▶ **Work order**
Scan the records below for the string "house" and return every line where it appears.

┌─ Exercise data

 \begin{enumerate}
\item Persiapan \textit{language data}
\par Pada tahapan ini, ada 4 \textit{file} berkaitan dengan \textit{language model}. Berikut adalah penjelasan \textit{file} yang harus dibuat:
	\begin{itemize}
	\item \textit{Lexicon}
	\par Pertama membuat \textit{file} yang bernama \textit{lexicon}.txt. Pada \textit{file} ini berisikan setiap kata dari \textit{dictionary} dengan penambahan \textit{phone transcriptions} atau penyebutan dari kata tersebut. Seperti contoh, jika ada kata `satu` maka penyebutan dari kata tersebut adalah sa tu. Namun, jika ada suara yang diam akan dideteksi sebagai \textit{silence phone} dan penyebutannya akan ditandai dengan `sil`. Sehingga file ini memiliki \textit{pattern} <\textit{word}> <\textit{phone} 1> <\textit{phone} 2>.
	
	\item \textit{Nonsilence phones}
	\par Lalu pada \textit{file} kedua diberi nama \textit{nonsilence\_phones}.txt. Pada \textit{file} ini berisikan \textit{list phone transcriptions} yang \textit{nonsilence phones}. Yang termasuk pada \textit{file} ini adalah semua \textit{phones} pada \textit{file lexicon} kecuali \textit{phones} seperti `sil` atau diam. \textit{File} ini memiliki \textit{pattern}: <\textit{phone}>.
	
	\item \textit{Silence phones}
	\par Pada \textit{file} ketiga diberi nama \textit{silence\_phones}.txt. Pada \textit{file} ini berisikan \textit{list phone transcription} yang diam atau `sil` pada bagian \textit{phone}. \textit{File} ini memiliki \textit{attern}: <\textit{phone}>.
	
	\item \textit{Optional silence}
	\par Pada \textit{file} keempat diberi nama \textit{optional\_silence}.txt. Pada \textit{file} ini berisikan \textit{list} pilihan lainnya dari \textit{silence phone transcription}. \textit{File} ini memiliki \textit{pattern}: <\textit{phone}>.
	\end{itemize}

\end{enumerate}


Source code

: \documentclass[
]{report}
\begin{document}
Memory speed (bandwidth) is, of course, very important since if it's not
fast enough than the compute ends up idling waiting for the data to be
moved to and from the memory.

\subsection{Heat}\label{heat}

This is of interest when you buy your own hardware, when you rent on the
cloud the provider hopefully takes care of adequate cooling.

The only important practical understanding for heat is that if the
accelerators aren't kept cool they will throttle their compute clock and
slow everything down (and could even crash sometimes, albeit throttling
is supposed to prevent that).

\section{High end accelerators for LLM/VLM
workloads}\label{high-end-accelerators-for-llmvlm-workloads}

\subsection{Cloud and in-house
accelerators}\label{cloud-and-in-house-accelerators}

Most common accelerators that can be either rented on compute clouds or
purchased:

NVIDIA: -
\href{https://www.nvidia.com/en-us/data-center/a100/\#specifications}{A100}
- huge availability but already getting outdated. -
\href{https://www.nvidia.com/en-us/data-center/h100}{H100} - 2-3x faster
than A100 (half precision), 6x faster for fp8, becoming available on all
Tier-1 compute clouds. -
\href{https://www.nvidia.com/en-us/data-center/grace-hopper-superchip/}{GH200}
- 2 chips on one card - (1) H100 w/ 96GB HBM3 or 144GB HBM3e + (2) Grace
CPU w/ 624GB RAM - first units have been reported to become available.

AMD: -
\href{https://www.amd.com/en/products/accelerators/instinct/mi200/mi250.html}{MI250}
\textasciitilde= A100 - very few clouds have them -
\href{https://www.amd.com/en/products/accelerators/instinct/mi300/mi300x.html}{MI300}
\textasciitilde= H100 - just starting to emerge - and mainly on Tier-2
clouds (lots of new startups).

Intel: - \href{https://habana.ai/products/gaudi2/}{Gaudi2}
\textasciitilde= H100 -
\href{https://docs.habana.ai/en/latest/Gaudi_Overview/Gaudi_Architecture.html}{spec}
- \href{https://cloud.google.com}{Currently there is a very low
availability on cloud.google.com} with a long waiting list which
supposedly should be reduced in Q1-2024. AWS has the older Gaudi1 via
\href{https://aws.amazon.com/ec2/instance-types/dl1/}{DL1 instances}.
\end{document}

└─

▶ **Result**
\subsection{Cloud and in-house
accelerators}\label{cloud-and-in-house-accelerators}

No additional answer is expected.